Ich hoffe ihr könnt mir helfen 

Mfg KennyKiller
http://www.alternate.de/html/produc.../?tn=ENTERTAINMENT&l1=HiFi&l2=Heimkinosysteme


----------



## Herbboy (1. Mai 2009)

das würde vielleicht (!) gehen, wenn der HDMI am heimkinosystem ein eingang wäre - isser aber nicht... der HDMI is nur als ausgang für bild+ton gedacht, wenn du was vom im "heimkinosystem" (is an sich schon ein witz: player + vertsärker + boxen nur 200€  ) in dessen player abspielst. is bei solchen systemen auch fast immer so, vor allem bei so billigen. 

willst du nicht lieber noch 100-200€ sparen und was wirklich brauchbares und flexibleres kaufen?  ich würd an deiner stelle lieber ein system mit separatem receiver und boxen nehmen, auch da gibt es immer wieder mal zB bei saturn oder media markt angebote mit sets (receiver und separaten boxen) für zusammen ca. 300-400€. so was würdest du dann auch viele jahre behalten, und man könnte irgendwann dann auch noch bessere boxen kaufen, auch wenn du nur nen anderen DVDplayer willst, oder nen Blurayplayer, brauchst du NUR den player zu ersetzen. 
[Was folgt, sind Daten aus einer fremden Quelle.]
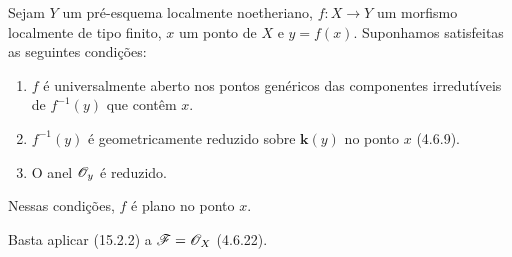 \begin{corollary}[15.2.3]
\label{IV.15.2.3}
Sejam $Y$ um pré-esquema localmente noetheriano, $f:X\to Y$ um morfismo localmente de tipo finito, $x$ um ponto de $X$ e $y=f(x)$. Suponhamos satisfeitas as seguintes condições:
\begin{enumerate}[label=(\roman*)]
  \item $f$ é universalmente aberto nos pontos genéricos das componentes irredutíveis de $f^{-1}(y)$ que contêm $x$.
  \item $f^{-1}(y)$ é geometricamente reduzido sobre $\mathbf{k}(y)$ no ponto $x$ (4.6.9).
  \item O anel $\sh{O}_y$ é reduzido.
\end{enumerate}
Nessas condições, $f$ é plano no ponto $x$.
\end{corollary}

Basta aplicar (15.2.2) a $\sh{F}=\sh{O}_X$ (4.6.22).

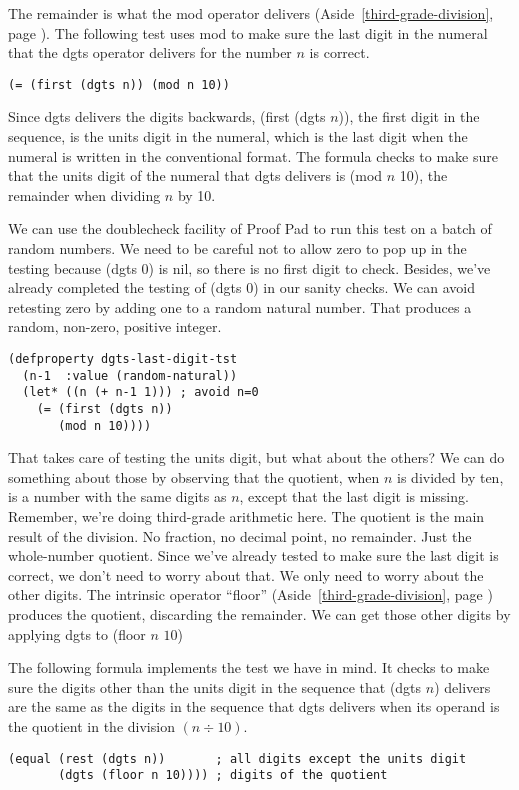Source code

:The remainder is
what the mod operator delivers (Aside~\ref{third-grade-division}, page \pageref{third-grade-division}).
The following test uses mod to make sure the last digit in the numeral
that the dgts operator delivers for the number $n$ is correct.
\begin{Verbatim}
(= (first (dgts n)) (mod n 10))
\end{Verbatim}

Since dgts delivers the digits backwards,
(first (dgts $n$)), the first digit in the sequence,
is the units digit in the numeral, which is the last digit
when the numeral is written in the conventional format.
The formula checks to make sure that
the units digit of the numeral that dgts delivers is (mod $n$ 10),
the remainder when dividing $n$ by 10.

We can use the doublecheck facility of Proof Pad to run this test on a batch of random numbers.
We need to be careful not to allow zero to pop up in the testing
because (dgts 0) is nil, so there is no first digit to check.
Besides, we've already completed the testing of (dgts 0) in our sanity checks.
We can avoid retesting zero by adding one to a random natural number.
That produces a random, non-zero, positive integer.
\begin{Verbatim}
(defproperty dgts-last-digit-tst
  (n-1  :value (random-natural))
  (let* ((n (+ n-1 1))) ; avoid n=0
    (= (first (dgts n))
       (mod n 10))))
\end{Verbatim}

That takes care of testing the units digit, but what about the others?
We can do something about those by observing that the quotient,
when $n$ is divided by ten,
is a number with the same digits as $n$,
except that the last digit is missing.
Remember, we're doing third-grade arithmetic here.
The quotient is the main result of the division.
No fraction, no decimal point, no remainder. Just the whole-number quotient.
Since we've already tested to make sure the last digit is correct,
we don't need to worry about that.
We only need to worry about the other digits.
The intrinsic operator ``floor'' 
(Aside~\ref{third-grade-division}, page \pageref{third-grade-division})
produces the quotient, discarding the remainder.
We can get those other digits by applying dgts to (floor $n$ $10$)

The following formula implements the test we have in mind.
It checks to make sure the digits other than the units digit
in the sequence that (dgts $n$) delivers
are the same as the digits in the sequence that
dgts delivers when its operand is the quotient in
the division $(n \div 10)$.
\begin{Verbatim}
(equal (rest (dgts n))       ; all digits except the units digit
       (dgts (floor n 10)))) ; digits of the quotient
\end{Verbatim}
bei nem komplettset geht das idR nicht: die boxen passen nur an das komplettsystem, und andere boxen passen nicht. und wenn der player mal kaputtgeht oder du auf bluray umsteigen willst, musst du die komplette anlage ersetzen oder den BRay-player für den ton mitanschließen, also nochmal ein gerät, für das du nen eingang brauchen würdest...


----------



## KennyKiller (1. Mai 2009)

ok... Also ich hab maximal 1000Euro für den LCD und die Soundanlage, der Fernseher sollte FullHD haben. Was würdest du mir da empfehlen. Um den Player gehts mir eigentlich nicht da ich die Filme oder Audio Dateien auf dem PC hab. Außerdem spielt die Xbox360 ja auch DVDs ab.


----------



## rebel4life (1. Mai 2009)

Für einen einfachen Receiver zahlst du 200-300€, dazu kommen dann aber noch die Boxen, sprich du bist locker über 800€ allein schon für den Ton, für 200€ bekommst du aber keinen Fernseher. Eine Möglichkeit wäre es noch erst mal 2 Regalboxen zu kaufen und den Rest dann nachzurüsten...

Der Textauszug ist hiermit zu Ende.